TASK INSTRUCTIONS: Your task is to retype every entry exactly while omitting the pictures.

Collected data entries:

+---+

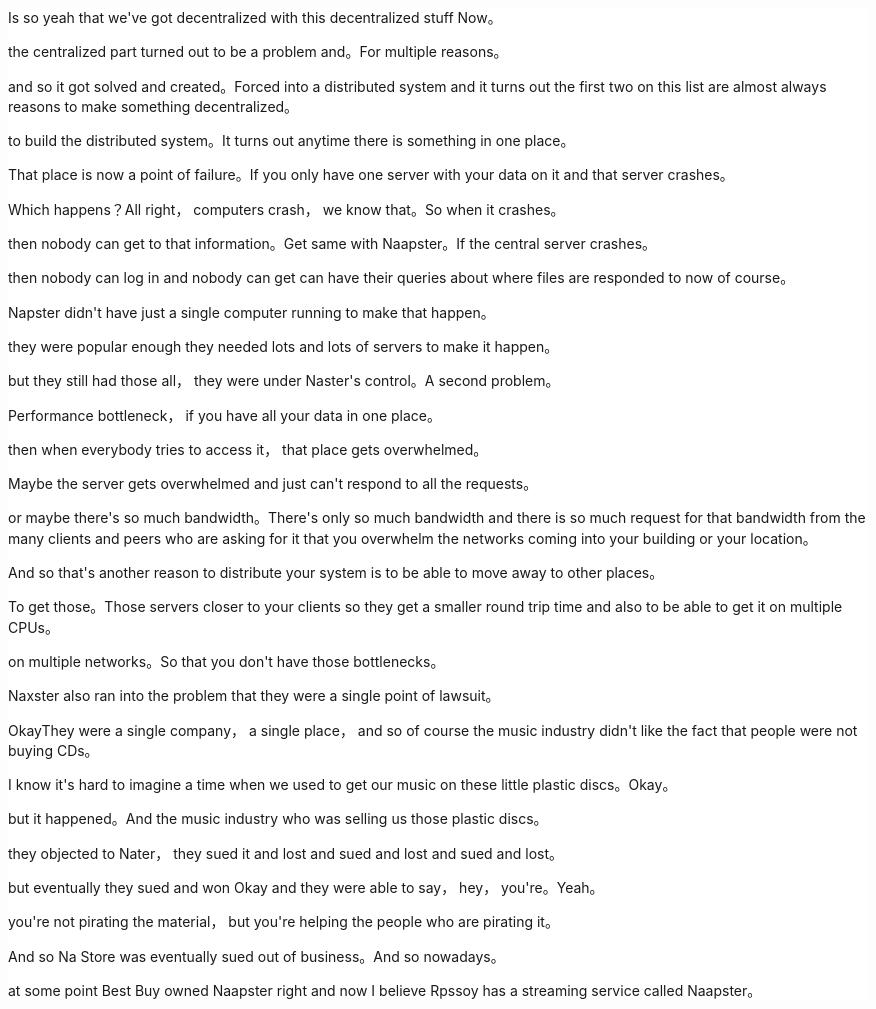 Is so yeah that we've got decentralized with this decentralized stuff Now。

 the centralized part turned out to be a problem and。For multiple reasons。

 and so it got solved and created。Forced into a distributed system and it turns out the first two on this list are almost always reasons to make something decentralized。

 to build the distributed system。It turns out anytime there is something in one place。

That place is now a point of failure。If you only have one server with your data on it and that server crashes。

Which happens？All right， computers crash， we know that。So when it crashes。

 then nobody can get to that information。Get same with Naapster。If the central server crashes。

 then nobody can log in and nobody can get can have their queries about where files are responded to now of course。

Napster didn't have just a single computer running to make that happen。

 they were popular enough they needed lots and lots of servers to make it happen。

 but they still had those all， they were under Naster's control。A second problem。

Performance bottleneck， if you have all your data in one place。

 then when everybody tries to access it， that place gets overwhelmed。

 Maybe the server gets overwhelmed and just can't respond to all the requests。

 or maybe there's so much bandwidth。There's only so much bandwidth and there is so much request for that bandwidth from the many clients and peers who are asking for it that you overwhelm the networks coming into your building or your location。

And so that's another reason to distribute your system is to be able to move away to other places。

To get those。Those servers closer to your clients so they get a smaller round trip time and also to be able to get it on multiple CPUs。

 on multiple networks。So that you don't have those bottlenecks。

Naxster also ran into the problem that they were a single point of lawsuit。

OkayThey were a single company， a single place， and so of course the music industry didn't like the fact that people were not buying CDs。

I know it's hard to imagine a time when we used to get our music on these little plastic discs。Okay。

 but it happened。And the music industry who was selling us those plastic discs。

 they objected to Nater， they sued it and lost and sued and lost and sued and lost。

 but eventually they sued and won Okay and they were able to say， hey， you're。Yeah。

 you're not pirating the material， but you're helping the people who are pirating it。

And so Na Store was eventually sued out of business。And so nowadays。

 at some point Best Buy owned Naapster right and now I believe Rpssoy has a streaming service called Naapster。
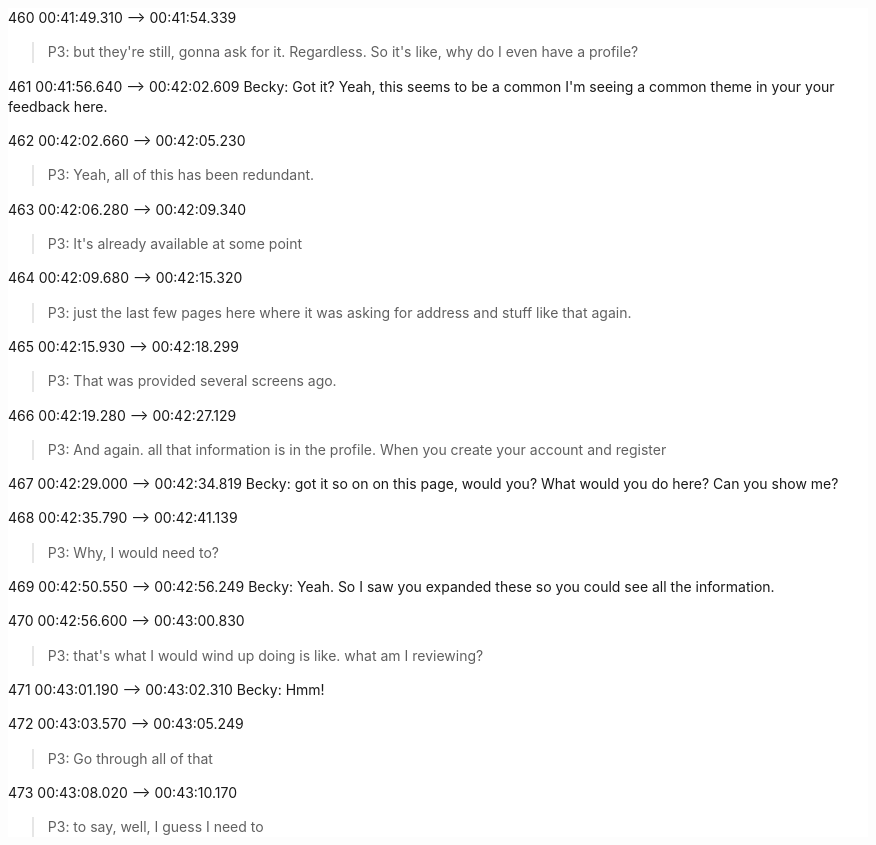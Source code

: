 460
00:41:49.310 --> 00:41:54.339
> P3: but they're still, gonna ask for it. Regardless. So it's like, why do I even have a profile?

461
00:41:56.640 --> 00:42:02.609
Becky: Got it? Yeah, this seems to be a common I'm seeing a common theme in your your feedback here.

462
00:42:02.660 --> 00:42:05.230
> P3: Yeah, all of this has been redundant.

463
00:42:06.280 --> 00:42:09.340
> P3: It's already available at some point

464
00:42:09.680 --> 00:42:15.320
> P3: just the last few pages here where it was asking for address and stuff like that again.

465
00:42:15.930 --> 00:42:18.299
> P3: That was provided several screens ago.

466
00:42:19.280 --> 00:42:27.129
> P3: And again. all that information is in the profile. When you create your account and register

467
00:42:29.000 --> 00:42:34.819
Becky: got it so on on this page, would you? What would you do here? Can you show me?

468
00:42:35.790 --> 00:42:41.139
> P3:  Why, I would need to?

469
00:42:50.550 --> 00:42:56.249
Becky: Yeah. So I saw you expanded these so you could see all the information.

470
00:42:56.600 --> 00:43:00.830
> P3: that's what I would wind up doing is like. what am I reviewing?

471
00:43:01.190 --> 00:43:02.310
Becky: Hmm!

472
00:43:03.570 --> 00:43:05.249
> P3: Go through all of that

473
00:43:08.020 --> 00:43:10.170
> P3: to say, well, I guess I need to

+---+

RESULT OF THIS TASK:
 Is so yeah that we've got decentralized with this decentralized stuff Now。

 the centralized part turned out to be a problem and。For multiple reasons。

 and so it got solved and created。Forced into a distributed system and it turns out the first two on this list are almost always reasons to make something decentralized。

 to build the distributed system。It turns out anytime there is something in one place。

That place is now a point of failure。If you only have one server with your data on it and that server crashes。

Which happens？All right， computers crash， we know that。So when it crashes。

 then nobody can get to that information。Get same with Naapster。If the central server crashes。

 then nobody can log in and nobody can get can have their queries about where files are responded to now of course。

Napster didn't have just a single computer running to make that happen。

 they were popular enough they needed lots and lots of servers to make it happen。

 but they still had those all， they were under Naster's control。A second problem。

Performance bottleneck， if you have all your data in one place。

 then when everybody tries to access it， that place gets overwhelmed。

 Maybe the server gets overwhelmed and just can't respond to all the requests。

 or maybe there's so much bandwidth。There's only so much bandwidth and there is so much request for that bandwidth from the many clients and peers who are asking for it that you overwhelm the networks coming into your building or your location。

And so that's another reason to distribute your system is to be able to move away to other places。

To get those。Those servers closer to your clients so they get a smaller round trip time and also to be able to get it on multiple CPUs。

 on multiple networks。So that you don't have those bottlenecks。

Naxster also ran into the problem that they were a single point of lawsuit。

OkayThey were a single company， a single place， and so of course the music industry didn't like the fact that people were not buying CDs。

I know it's hard to imagine a time when we used to get our music on these little plastic discs。Okay。

 but it happened。And the music industry who was selling us those plastic discs。

 they objected to Nater， they sued it and lost and sued and lost and sued and lost。

 but eventually they sued and won Okay and they were able to say， hey， you're。Yeah。

 you're not pirating the material， but you're helping the people who are pirating it。

And so Na Store was eventually sued out of business。And so nowadays。

 at some point Best Buy owned Naapster right and now I believe Rpssoy has a streaming service called Naapster。
Source code

: 460
00:41:49.310 --> 00:41:54.339
> P3: but they're still, gonna ask for it. Regardless. So it's like, why do I even have a profile?

461
00:41:56.640 --> 00:42:02.609
Becky: Got it? Yeah, this seems to be a common I'm seeing a common theme in your your feedback here.

462
00:42:02.660 --> 00:42:05.230
> P3: Yeah, all of this has been redundant.

463
00:42:06.280 --> 00:42:09.340
> P3: It's already available at some point

464
00:42:09.680 --> 00:42:15.320
> P3: just the last few pages here where it was asking for address and stuff like that again.

465
00:42:15.930 --> 00:42:18.299
> P3: That was provided several screens ago.

466
00:42:19.280 --> 00:42:27.129
> P3: And again. all that information is in the profile. When you create your account and register

467
00:42:29.000 --> 00:42:34.819
Becky: got it so on on this page, would you? What would you do here? Can you show me?

468
00:42:35.790 --> 00:42:41.139
> P3:  Why, I would need to?

469
00:42:50.550 --> 00:42:56.249
Becky: Yeah. So I saw you expanded these so you could see all the information.

470
00:42:56.600 --> 00:43:00.830
> P3: that's what I would wind up doing is like. what am I reviewing?

471
00:43:01.190 --> 00:43:02.310
Becky: Hmm!

472
00:43:03.570 --> 00:43:05.249
> P3: Go through all of that

473
00:43:08.020 --> 00:43:10.170
> P3: to say, well, I guess I need to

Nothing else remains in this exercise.